Numerous Democratic presidential candidates have issued statements criticizing Trump’s move to take out Soleimani as dangerous.

“Soleimani was a murderer, responsible for the deaths of thousands, including hundreds of Americans,” Senator Elizabeth Warren tweeted Thursday. “But this reckless move escalates the situation with Iran and increases the likelihood of more deaths and new Middle East conflict. Our priority must be to avoid another costly war.”

Likewise, former Vice President Joe Biden noted that while no American will mourn Soleimani’s passing, his killing would almost certainly provoke attacks by Iran.

“President Trump just tossed a stick of dynamite into a tinderbox,” Biden said in a statement.

Senator Bernie Sanders tweeted Thursday that the action “brings us closer to another disastrous war in the Middle East that could cost countless lives and trillions more dollars.”

Other politicians voiced support for Friday’s strike, implying it was a power move by the U.S.

“To the Iranian government: if you want more, you will get more,” tweeted Senator Lindsey Graham.

Trump’s former national security adviser, John Bolton, tweeted that he hoped “this is the first step to regime change in Tehran.” 

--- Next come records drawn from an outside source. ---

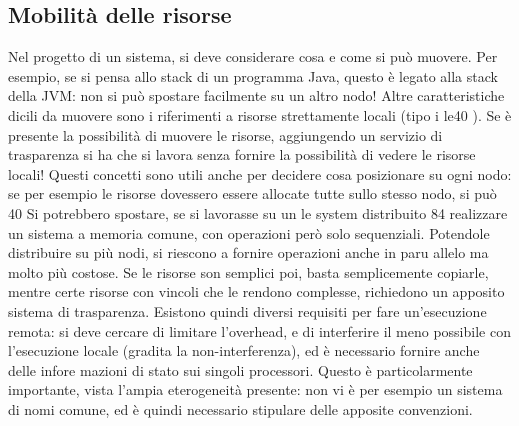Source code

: \subsection{Mobilità delle risorse}
Nel progetto di un sistema, si deve considerare cosa e come si può muovere. Per
esempio, se si pensa allo stack di un programma Java, questo è legato alla stack
della JVM: non si può spostare facilmente su un altro nodo! Altre caratteristiche
dicili da muovere sono i riferimenti a risorse strettamente locali (tipo i le40 ).
Se è presente la possibilità di muovere le risorse, aggiungendo un servizio di
trasparenza si ha che si lavora senza fornire la possibilità di vedere le risorse
locali!
Questi concetti sono utili anche per decidere cosa posizionare su ogni nodo:
se per esempio le risorse dovessero essere allocate tutte sullo stesso nodo, si può
40 Si
potrebbero spostare, se si lavorasse su un le system distribuito
84
realizzare un sistema a memoria comune, con operazioni però solo sequenziali.
Potendole distribuire su più nodi, si riescono a fornire operazioni anche in paru
allelo ma molto più costose. Se le risorse son semplici poi, basta semplicemente
copiarle, mentre certe risorse con vincoli che le rendono complesse, richiedono
un apposito sistema di trasparenza.
Esistono quindi diversi requisiti per fare un'esecuzione remota: si deve cercare di limitare l'overhead, e di
interferire il meno possibile con l'esecuzione
locale (gradita la non-interferenza), ed è necessario fornire anche delle infore
mazioni di stato sui singoli processori. Questo è particolarmente importante,
vista l'ampia eterogeneità presente: non vi è per esempio un sistema di nomi
comune, ed è quindi necessario stipulare delle apposite convenzioni.
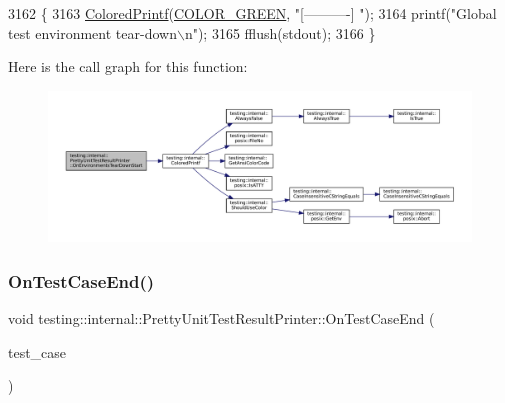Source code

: \begin{DoxyCode}
3162                        \{
3163   \hyperlink{namespacetesting_1_1internal_adef3055706176001364e54eb73a87e31}{ColoredPrintf}(\hyperlink{namespacetesting_1_1internal_a648c1bc94c2ef9e868ff3f9dff0f9c4ea3b1e81f5b14a17b35a8672d57d166507}{COLOR\_GREEN},  \textcolor{stringliteral}{"[----------] "});
3164   printf(\textcolor{stringliteral}{"Global test environment tear-down\(\backslash\)n"});
3165   fflush(stdout);
3166 \}
\end{DoxyCode}
Here is the call graph for this function\+:
\nopagebreak
\begin{figure}[H]
\begin{center}
\leavevmode
\includegraphics[width=350pt]{classtesting_1_1internal_1_1PrettyUnitTestResultPrinter_afea9dc849c92fdbc1d8505f4c74ffc1a_cgraph}
\end{center}
\end{figure}
\mbox{\label{classtesting_1_1internal_1_1PrettyUnitTestResultPrinter_a7a62fe58fa6f6aace813eb62b31e5a51}} 
\subsubsection{\texorpdfstring{On\+Test\+Case\+End()}{OnTestCaseEnd()}}
{\footnotesize\ttfamily void testing\+::internal\+::\+Pretty\+Unit\+Test\+Result\+Printer\+::\+On\+Test\+Case\+End (\begin{DoxyParamCaption}\item[{const \hyperlink{classtesting_1_1TestCase}{Test\+Case} \&}]{test\+\_\+case }\end{DoxyParamCaption})\hspace{0.3cm}{\ttfamily [virtual]}}




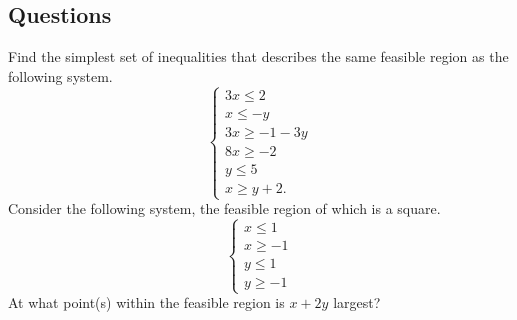 \subsection*{Questions}
\begin{questions}
  \question Find the simplest set of inequalities that describes the same feasible region as the following system.
            \begin{displaymath}
              \begin{cases}
                3x \leq 2\\
                x \leq -y\\
                3x \geq -1 - 3y\\
                8x \geq -2\\
                y \leq 5\\
                x \geq y + 2.
              \end{cases}
            \end{displaymath}
  \question Consider the following system, the feasible region of which is a square.
            \begin{displaymath}
              \begin{cases}
                x \leq 1\\
                x \geq -1\\
                y \leq 1\\
                y \geq -1
              \end{cases}
            \end{displaymath}
            At what point(s) within the feasible region is $ x + 2y $ largest?
\end{questions}


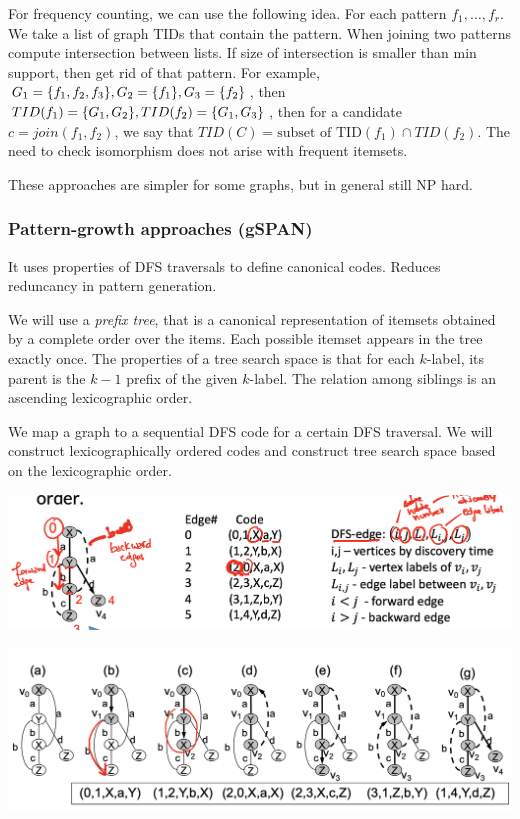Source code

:     For frequency counting, we can use the following idea. For each pattern $f_1, \dots, f_r$. We take a list of graph TIDs that contain the pattern. When joining two patterns compute intersection between lists. If size of intersection is smaller than min support, then get rid of that pattern. For example, $G_1 = \{f_1, f_2, f_3\}, G_2 = \{f_1\}, G_3 = \{f_2\}$, then $TID(f_1) = \{G_1, G_2\}, TID(f_2) = \{G_1, G_3\}$, then for a candidate $c = join(f_1, f_2)$, we say that $TID(C) = \text{subset of TID}(f_1) \cap TID(f_2)$. The need to check isomorphism does not arise with frequent itemsets. 
    
    These approaches are simpler for some graphs, but in general still NP hard.
    
\subsubsection{Pattern-growth approaches (gSPAN)}
    It uses properties of DFS traversals to define canonical codes. Reduces reduncancy in pattern generation. 
    
    We will use a \emph{prefix tree}, that is a canonical representation of itemsets obtained by a complete order over the items. Each possible itemset appears in the tree exactly once. The properties of a tree search space is that for each $k$-label, its parent is the $k-1$ prefix of the given $k$-label. The relation among siblings is an ascending lexicographic order.
    
    We map a graph to a sequential DFS code for a certain DFS traversal. We will construct lexicographically ordered codes and construct tree search space based on the lexicographic order. 

    \begin{center}
        \includegraphics[width=1\textwidth]{images/dfs1.png}
    \end{center}
        \begin{center}
        \includegraphics[width=1\textwidth]{images/dfs2.png}
    \end{center}
    
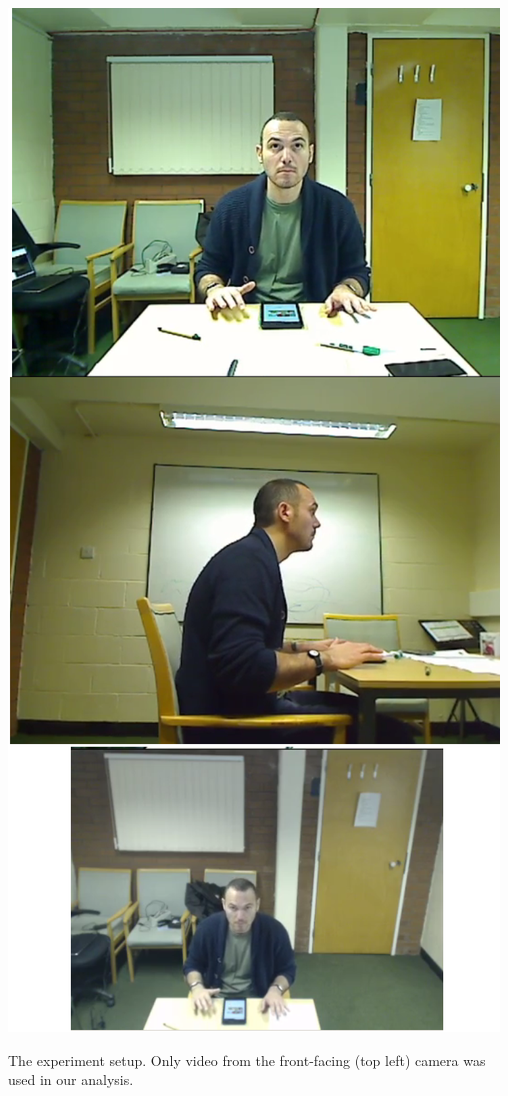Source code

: \documentclass{sigchi-ext}
\begin{document}
\begin{marginfigure}%
  \begin{minipage}{\marginparwidth}
    \centering
    \includegraphics[width=0.9\marginparwidth]{figures/ExperimentSetup}
	  \caption{The experiment setup.  Only video from the front-facing (top left) camera was used in our analysis.\label{fig:setup}}
  \end{minipage}
\end{marginfigure}
\end{document}
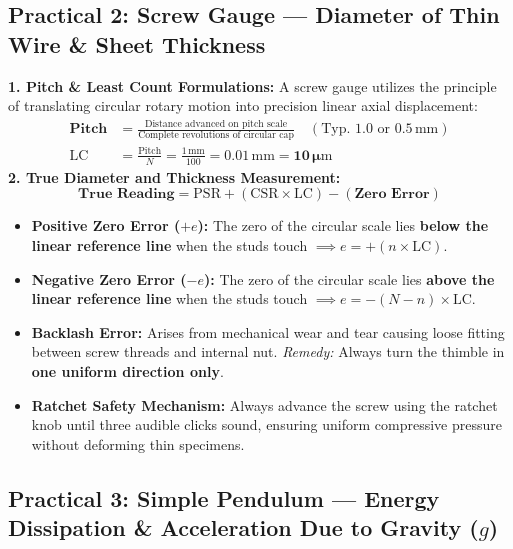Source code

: \documentclass[10pt,twoside,openright]{book}
\begin{document}
\subsection{Practical 2: Screw Gauge --- Diameter of Thin Wire \& Sheet Thickness}

\begin{formulabox}
\textbf{1. Pitch \& Least Count Formulations:}
A screw gauge utilizes the principle of translating circular rotary motion into precision linear axial displacement:
\begin{align}
  \mathbf{\text{Pitch}} &= \frac{\text{Distance advanced on pitch scale}}{\text{Complete revolutions of circular cap}} \quad (\text{Typ. } 1.0\text{ or } 0.5\,\mathrm{mm}) \\
  \mathbf{\mathrm{LC}} &= \frac{\text{Pitch}}{N} = \frac{1\,\mathrm{mm}}{100} = \mathbf{0.01\,\mathrm{mm} = 10\,\mu\mathrm{m}}
\end{align}
\textbf{2. True Diameter and Thickness Measurement:}
\begin{equation}
  \mathbf{\text{True Reading} = \mathrm{PSR} + (\mathrm{CSR} \times \mathrm{LC}) - (\text{Zero Error})}
\end{equation}
\begin{itemize}
  \item \textbf{Positive Zero Error ($+e$):} The zero of the circular scale lies \textbf{below the linear reference line} when the studs touch $\implies e = +(n \times \mathrm{LC})$.
  \item \textbf{Negative Zero Error ($-e$):} The zero of the circular scale lies \textbf{above the linear reference line} when the studs touch $\implies e = -(N - n)\times \mathrm{LC}$.
  \item \textbf{Backlash Error:} Arises from mechanical wear and tear causing loose fitting between screw threads and internal nut. \textit{Remedy:} Always turn the thimble in \textbf{one uniform direction only}.
  \item \textbf{Ratchet Safety Mechanism:} Always advance the screw using the ratchet knob until three audible clicks sound, ensuring uniform compressive pressure without deforming thin specimens.
\end{itemize}
\end{formulabox}

\subsection{Practical 3: Simple Pendulum --- Energy Dissipation \& Acceleration Due to Gravity ($g$)}
\end{document}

Tensions between Washington and Iran have been heightened since Trump withdrew the U.S. from an Obama-era nuclear deal between Iran and other world powers in May 2018. Afterward, Tehran shot down a U.S. military surveillance drone and took U.S. oil tankers. Iraq, whose government is allied with both Washington and Tehran, has become a battleground for the two countries.  The Department issued a travel advisory for Iraq on Jan. 1, warning U.S. citizens not to go to the country.